The source of the Kashinka is in the swamps northwest of the village of Zadorye, at the border of Kesovogorsky and Bezhetsky districts. It flows east, passes Kesova Gora, and in the village of Brylino turns south. It makes a loop as it passes Kashin. The historical part of the town is located within the loop of the Kashinka. Further south, it becomes a part of the Uglich Reservoir.
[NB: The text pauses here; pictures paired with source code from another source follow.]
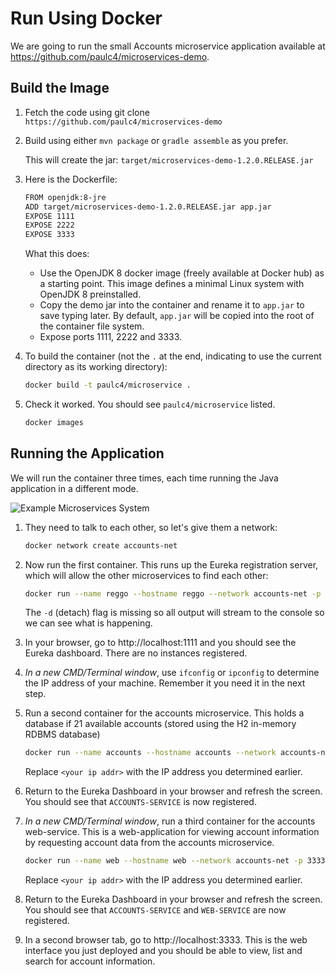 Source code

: # Run Using Docker

We are going to run the small Accounts microservice application available at https://github.com/paulc4/microservices-demo.

## Build the Image

1. Fetch the code using git clone `https://github.com/paulc4/microservices-demo`

1. Build using either `mvn package` or `gradle assemble` as you prefer.

   This will create the jar: `target/microservices-demo-1.2.0.RELEASE.jar`

1. Here is the Dockerfile:

    ```sh
    FROM openjdk:8-jre
    ADD target/microservices-demo-1.2.0.RELEASE.jar app.jar
    EXPOSE 1111
    EXPOSE 2222
    EXPOSE 3333
    ```

    What this does:

    * Use the OpenJDK 8 docker image (freely available at Docker hub) as a starting point. This image defines a minimal Linux system with OpenJDK 8 preinstalled.
    * Copy the demo jar into the container and rename it to `app.jar` to save typing later.  By default, `app.jar` will be copied into the root of the container file system.
    * Expose ports 1111, 2222 and 3333.

1. To build the container (not the `.` at the end, indicating to use the current directory as its working directory):

    ```sh
    docker build -t paulc4/microservice .
    ```

1. Check it worked. You should see `paulc4/microservice` listed.

    ```sh
    docker images
    ```

## Running the Application

We will run the container three times, each time running the Java application in a different mode.

![Example Microservices System](mini-system.jpg)

1. They need to talk to each other, so let's give them a network:

    ```sh
    docker network create accounts-net
    ```

1. Now run the first container. This runs up the Eureka registration server, which will allow the other microservices to find each other:

    ```sh
    docker run --name reggo --hostname reggo --network accounts-net -p 1111:1111 paulc4/microservice java -jar app.jar reg
    ```

    The `-d` (detach) flag is missing so all output will stream to the console so we can see what is happening.

1. In your browser, go to http://localhost:1111 and you should see the Eureka dashboard. There are no instances registered.

1. _In a new CMD/Terminal window_, use `ifconfig` or `ipconfig` to determine the IP address of your machine.  Remember it you need it in the next step.

1. Run a second container for the accounts microservice. This holds a database if 21 available accounts (stored using the H2 in-memory RDBMS database)

    ```sh
    docker run --name accounts --hostname accounts --network accounts-net -p 2222:2222 paulc4/microservice java -jar app.jar accounts  --registration.server.hostname=<your ip addr>
    ```

    Replace `<your ip addr>` with the IP address you determined earlier.

1. Return to the Eureka Dashboard in your browser and refresh the screen.  You should see that `ACCOUNTS-SERVICE` is now registered.

1. _In a new CMD/Terminal window_, run a third container for the accounts web-service. This is a web-application for viewing account information by requesting account data from the accounts microservice.

    ```sh
    docker run --name web --hostname web --network accounts-net -p 3333:3333 paulc4/microservice java -jar app.jar web --registration.server.hostname=<your ip addr>
    ```

    Replace `<your ip addr>` with the IP address you determined earlier.

1. Return to the Eureka Dashboard in your browser and refresh the screen.  You should see that `ACCOUNTS-SERVICE` and `WEB-SERVICE` are now registered.

1. In a second browser tab, go to http://localhost:3333.  This is the web interface you just deployed and you should be able to view, list and search for account information.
It joins the Volga in the village of Gorki.

The drainage basin of the Kashinka includes the central part of Kashinsky District and the southern part of Kesovogorsky District, as well as minor areas in the east of Bezhetsky District.

The Kashinka is one of the most popular swimming and fishing locations in Kashin during the summer. It mostly flows through rural areas.